Re: Supporting TPE on sites/subdomains where a user does not have control of the server (ISSUE 15, ISSUE 10) from Roy T. Fielding on 2017-02-04 (public-tracking@w3.org from February 2017)

From: Roy T. Fielding <fielding@gbiv.com>
Date: Sat, 4 Feb 2017 08:26:19 -0800
To: Mike O'Neill <michael.oneill@baycloud.com>
Cc: public-tracking@w3.org
Message-Id: <5E112D4A-7350-494F-9261-61CA3F01BBF5@gbiv.com>
> On Feb 3, 2017, at 4:53 AM, Mike O'Neill <michael.oneill@baycloud.com> wrote:
> 
> Roy,
> 
>> The value in the header
>> field is generally not going to be C from a first-party site; it will be
>> N or T or "?".  C would be sent from a third-party resource that believes
>> it already has consent to perform tracking as we have defined it in our
>> specification (retaining identifiable data across multiple sites).
> 
> The TPE does not say this.

It doesn't have to.  You seem to be under the impression that the Tk header
field is the place where the user agent is going to get information about
tracking status.  In general, that is not the case.  Since the early days of
this WG, the protocol design has been constrained by WG requirements that
tracking status be available, whenever possible, *before* a trackable request
is made by a user agent, and that DNT must not significantly interfere with
HTTP caching aside from where caching is already unlikely.  The later
introduction of the Compliance array reaffirmed the need to get a TSR
in order to communicate a meaningful status.

Tk is sent after a request is received.  It is not useful for pre-flight
checks.  Likewise, if the value within Tk were to vary per user, that
would interfere with caching.

Hence, responses are primarily found in the tracking status resources.

TPE defines three ways to get a TSV (that 'T' or 'N' or 'C' value):

   1) GET /.well-known/dnt/

      This gets the site-wide (per-hostname) tracking status representation,
      which contains the TSV and compliance array and other bits.  This is
      sufficient for any site that only has one policy.  If consent has been
      obtained already and is accessible real-time, this TSV will be dynamically
      generated as 'C' (in the JSON) and it is unlikely that any Tk header
      field will be sent in responses.

   2) As a response header field "Tk"

      Tk is only required if the site-wide status is '?' (resource specific)
      or 'G' (gateway).  Resource-specific policies are much harder to manage
      and cannot be discovered pre-flight, so they are intentionally being
      avoided when possible.  In general, we should only see Tk header fields
      when an origin server (hostname) processes data on behalf of more than
      one controller, which is exceedingly rare these days for security
      reasons related to cookies.

   3) GET /.well-known/dnt/{status-id}

      This gets the request-specific tracking status representation (JSON),
      which can also be dynamically generated (if necessary).

> DNT is sent to all parties, who must respect it
> if compliance means anything.
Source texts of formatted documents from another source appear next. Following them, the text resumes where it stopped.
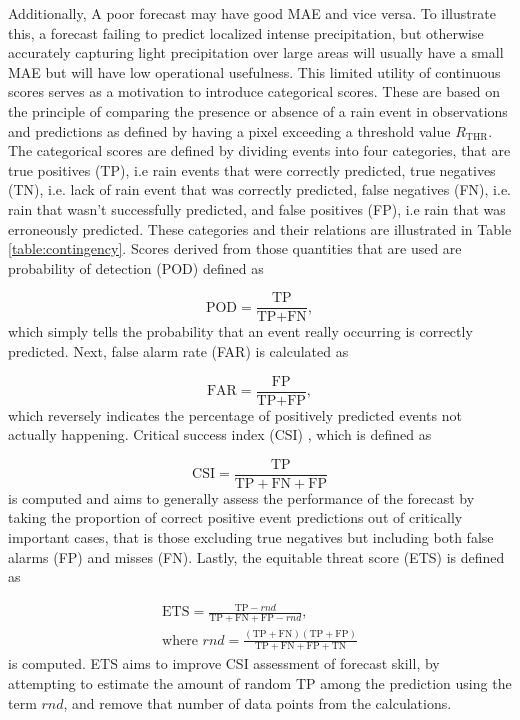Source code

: Additionally, A poor forecast may have good MAE and vice versa. To illustrate this, a forecast failing to predict localized intense precipitation, but otherwise accurately capturing light precipitation over large areas will usually have a small MAE but will have low operational usefulness.
This limited utility of continuous scores serves as a motivation to introduce categorical scores. These are based on the principle of comparing the presence or absence of a rain event in observations and predictions as defined by having a pixel exceeding a threshold value $R_{\text{THR}}$. The categorical scores are defined by dividing events into four categories, that are true positives (TP), i.e rain events that were correctly predicted, true negatives (TN), i.e. lack of rain event that was correctly predicted, false negatives (FN), i.e. rain that wasn't successfully predicted, and false positives (FP), i.e rain that was erroneously predicted. These categories and their relations are illustrated in Table \ref{table:contingency}. Scores derived from those quantities that are used are probability of detection (POD) \cite{schaefer_critical_1990} defined as

\begin{equation}
	\text{POD} = \frac{\text{TP}}{\text{TP}+\text{FN}},
\end{equation} 
%
which simply tells the probability that an event really occurring is correctly predicted. Next, false alarm rate (FAR) \cite{schaefer_critical_1990} is calculated as 

\begin{equation}
	\text{FAR} = \frac{\text{FP}}{\text{TP}+\text{FP}},
\end{equation}
%
which reversely indicates the percentage of positively predicted events not actually happening. Critical success index (CSI) \cite{schaefer_critical_1990}, which is defined as 

\begin{equation}
	\text{CSI} = \frac{\text{TP}}{\text{TP}+\text{FN}+\text{FP}}
\end{equation}
%
is computed and aims to generally assess the performance of the forecast by taking the proportion of correct positive event predictions out of critically important cases, that is those excluding true negatives but including both false alarms (FP) and misses (FN). Lastly, the equitable threat score (ETS) \cite{hogan_equitability_2010} is defined as  

\begin{equation}
\begin{split}
\text{ETS} = \frac{\text{TP} - rnd}{\text{TP}+\text{FN}+\text{FP} - rnd}, \\
\text{where } rnd = \frac{(\text{TP}+\text{FN})(\text{TP}+\text{FP})}{\text{TP}+\text{FN}+\text{FP}+\text{TN}}
\end{split}
\end{equation}
%
is computed. ETS aims to improve CSI assessment of forecast skill, by attempting to estimate the amount of random TP among the prediction using the term $rnd$, and remove that number of data points from the calculations.

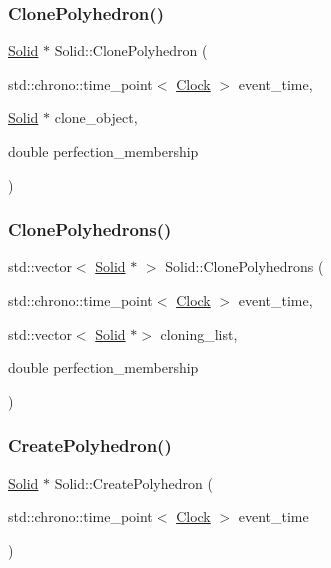 \subsubsection{\texorpdfstring{Clone\+Polyhedron()}{ClonePolyhedron()}}
{\footnotesize\ttfamily \mbox{\hyperlink{classSolid}{Solid}} $\ast$ Solid\+::\+Clone\+Polyhedron (\begin{DoxyParamCaption}\item[{std\+::chrono\+::time\+\_\+point$<$ \mbox{\hyperlink{universe_8h_a0ef8d951d1ca5ab3cfaf7ab4c7a6fd80}{Clock}} $>$}]{event\+\_\+time,  }\item[{\mbox{\hyperlink{classSolid}{Solid}} $\ast$}]{clone\+\_\+object,  }\item[{double}]{perfection\+\_\+membership }\end{DoxyParamCaption})}

\mbox{\label{classSolid_a1e650b6d8437acfaf7b9384b885d77bf}} 
\subsubsection{\texorpdfstring{Clone\+Polyhedrons()}{ClonePolyhedrons()}}
{\footnotesize\ttfamily std\+::vector$<$ \mbox{\hyperlink{classSolid}{Solid}} $\ast$ $>$ Solid\+::\+Clone\+Polyhedrons (\begin{DoxyParamCaption}\item[{std\+::chrono\+::time\+\_\+point$<$ \mbox{\hyperlink{universe_8h_a0ef8d951d1ca5ab3cfaf7ab4c7a6fd80}{Clock}} $>$}]{event\+\_\+time,  }\item[{std\+::vector$<$ \mbox{\hyperlink{classSolid}{Solid}} $\ast$$>$}]{cloning\+\_\+list,  }\item[{double}]{perfection\+\_\+membership }\end{DoxyParamCaption})}

\mbox{\label{classSolid_a231b2c469aab60b092fcc3a9525e5c80}} 
\subsubsection{\texorpdfstring{Create\+Polyhedron()}{CreatePolyhedron()}}
{\footnotesize\ttfamily \mbox{\hyperlink{classSolid}{Solid}} $\ast$ Solid\+::\+Create\+Polyhedron (\begin{DoxyParamCaption}\item[{std\+::chrono\+::time\+\_\+point$<$ \mbox{\hyperlink{universe_8h_a0ef8d951d1ca5ab3cfaf7ab4c7a6fd80}{Clock}} $>$}]{event\+\_\+time }\end{DoxyParamCaption})}

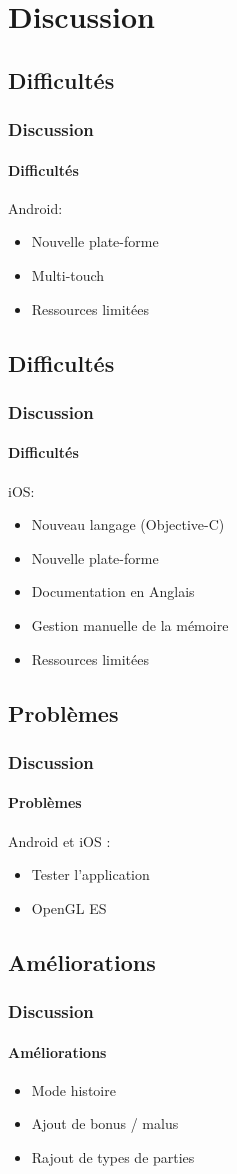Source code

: \section{Discussion}

	\subsection{Difficultés}
		\begin{frame}
			\frametitle{Discussion}
			\framesubtitle{Difficultés}
			Android:
			\begin{itemize}
				\item Nouvelle plate-forme
				\item Multi-touch
				\item Ressources limitées
			\end{itemize}
		\end{frame}


	\subsection{Difficultés}
		\begin{frame}
			\frametitle{Discussion}
			\framesubtitle{Difficultés}
			iOS:
			\begin{itemize}
				\item Nouveau langage (Objective-C)
				\item Nouvelle plate-forme
				\item Documentation en Anglais
				\item Gestion manuelle de la mémoire
				\item Ressources limitées
			\end{itemize}
		\end{frame}
		
		
	\subsection{Problèmes}
		\begin{frame}
			\frametitle{Discussion}
			\framesubtitle{Problèmes}
			Android et iOS :
			\begin{itemize}
				\item Tester l'application
				\item OpenGL ES
			\end{itemize}
		\end{frame}
		
		
	\subsection{Améliorations}
		\begin{frame}
			\frametitle{Discussion}
			\framesubtitle{Améliorations}
			\begin{itemize}
				\item Mode histoire
				\item Ajout de bonus / malus
				\item Rajout de types de parties
			\end{itemize}
		\end{frame}
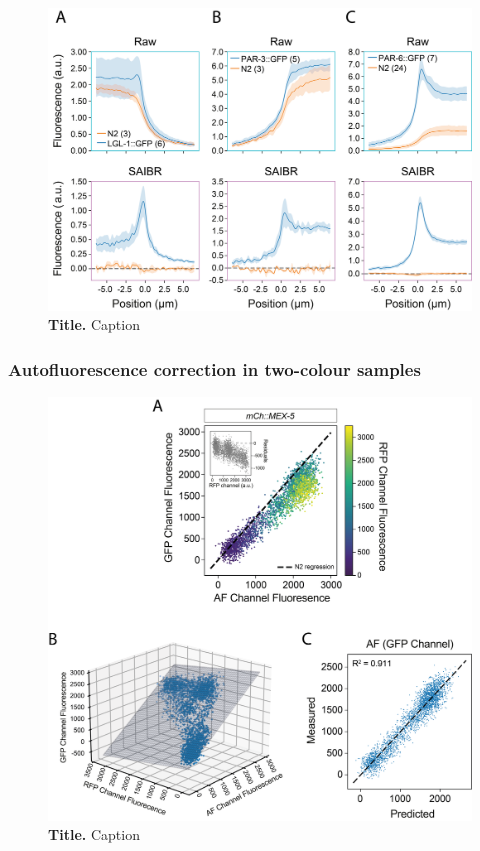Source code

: \documentclass[11pt]{"article"}
\newcommand{\mycaption}[2]{\caption[#1]{\textbf{#1.} #2}}
\begin{document}
\begin{figure}[!h]
\includegraphics[scale=1]{saibr_membrane_profiles}
\setlength{\abovecaptionskip}{20pt}
\centering
\mycaption{Title}{Caption}
\end{figure}

\clearpage
\subsubsection{Autofluorescence correction in two-colour samples}

\begin{figure}[!h]
\includegraphics[scale=1]{saibr_3channel_correlation}
\setlength{\abovecaptionskip}{20pt}
\centering
\mycaption{Title}{Caption}
\end{figure}
\end{document}
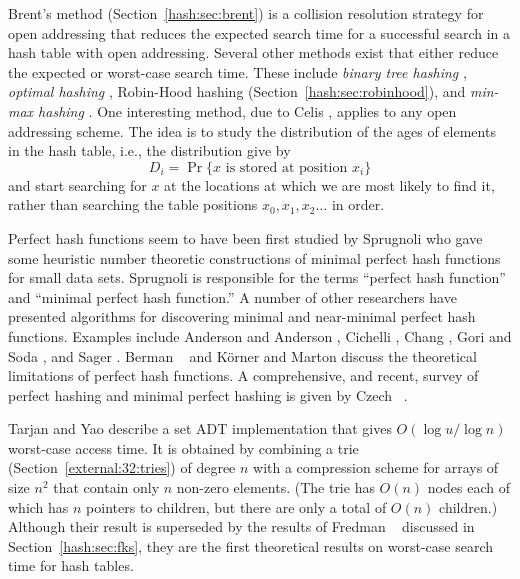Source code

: Brent's method (Section~\ref{hash:sec:brent}) is a collision
resolution strategy for open addressing that reduces the expected
search time for a successful search in a hash table with open
addressing.  Several other methods exist that either reduce the
expected or worst-case search time.  These include \emph{binary tree
hashing}
\cite{m77, gm79}, \emph{optimal
hashing}
\cite{p76,r78,gm79}, Robin-Hood hashing
(Section~\ref{hash:sec:robinhood}), and \emph{min-max
hashing} \cite{g81,c86}.
One interesting method, due to Celis \cite{c86}, applies to any open
addressing scheme.  The idea is to study the distribution of the ages
of elements in the hash table, i.e., the distribution give by 
\[
    D_i=\Pr\{\mbox{$x$ is stored at position $x_i$}\} 
\] 
and start searching for $x$ at the locations at which we are most
likely to find it, rather than searching the table positions
$x_0,x_1,x_2\ldots$ in order.

Perfect hash functions seem to have been first studied by Sprugnoli
\cite{s77} who gave some heuristic number theoretic constructions of
minimal perfect hash functions for small data sets.  Sprugnoli is
responsible for the terms ``perfect hash function'' and ``minimal
perfect hash function.''  A number of other researchers have presented
algorithms for discovering minimal and near-minimal perfect hash
functions.  Examples include Anderson and Anderson \cite{aa79},
Cichelli \cite{c80a,c80b}, Chang \cite{c84a,c84b}, Gori and Soda
\cite{gs89}, and Sager \cite{s85}.  Berman \etal\ \cite{bbdo86} and
K\"orner and Marton \cite{km88} discuss the theoretical limitations of
perfect hash functions.  A comprehensive, and recent, survey of
perfect hashing and minimal perfect hashing is given by Czech \etal\
\cite{chm97}.

Tarjan and Yao \cite{ty79} describe a set ADT implementation that
gives $O(\log u/\log n)$ worst-case access time.  It is obtained by
combining a trie (Section~\ref{external:32:tries}) of degree $n$ with a
compression scheme for arrays of size $n^2$ that contain only $n$
non-zero elements.  (The trie has $O(n)$ nodes each of which has $n$
pointers to children, but there are only a total of $O(n)$ children.)
Although their result is superseded by the results of Fredman \etal\
\cite{fks84} discussed in Section~\ref{hash:sec:fks}, they are the
first theoretical results on worst-case search time for hash tables.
Why would first-parties not use the same
> mechanism to signal OOBC?

The protocol is indifferent to whether or not they have to respect DNT.
When they *use* TPE to communicate, they would use the same mechanism
to do so: the TSR.  Normal sites do not have to send Tk.

>> A site owner is unlikely to change the Tk response per user. That's too late.
> 
> No its not. Servers already commonly dynamically change content depending on
> request headers, e.g. accept-language, accept. The cookie header can signal
> different response for authenticated users etc.

Obviously.  It is too late FOR THE USER that is being tracked as a result
of sending their normal request to a normal resource.

> They can use the vary response header to tell browsers when to send a
> request etc. (except often for the cookie header which as you have pointed
> out, makes OOBC problematic anyway).
> Anyway you expect request-specific TSRs to change immediately no? A hosted
> site has to determine user consent itself anyway, and convey that using the
> status-id if it cannot do it in a Tk response header. 

The status-id is per-resource-owner-policy, not per-user.

>> For hosting providers that support multiple owners per origin server, the
>> primary TSR is going to have a status of "?" (dynamic) and each resource
>> is going to have a fixed status-id.  Any "C" response would have to be
>> fixed per resource as "C" for all users (provided in both the Tk header
>> field and the request-specific TSR) or provided only in the request-specific
>> header field after responding with "?" again in the Tk header field.

(er, paste-o ... I meant "request-specific tracking status resource",
not "request-specific header field").

> A C response for all users makes no sense. How can a site declare that all
> users have given consent? 

By not allowing access by users who have not consented.  E.g., almost all
walled gardens based on user account authentication.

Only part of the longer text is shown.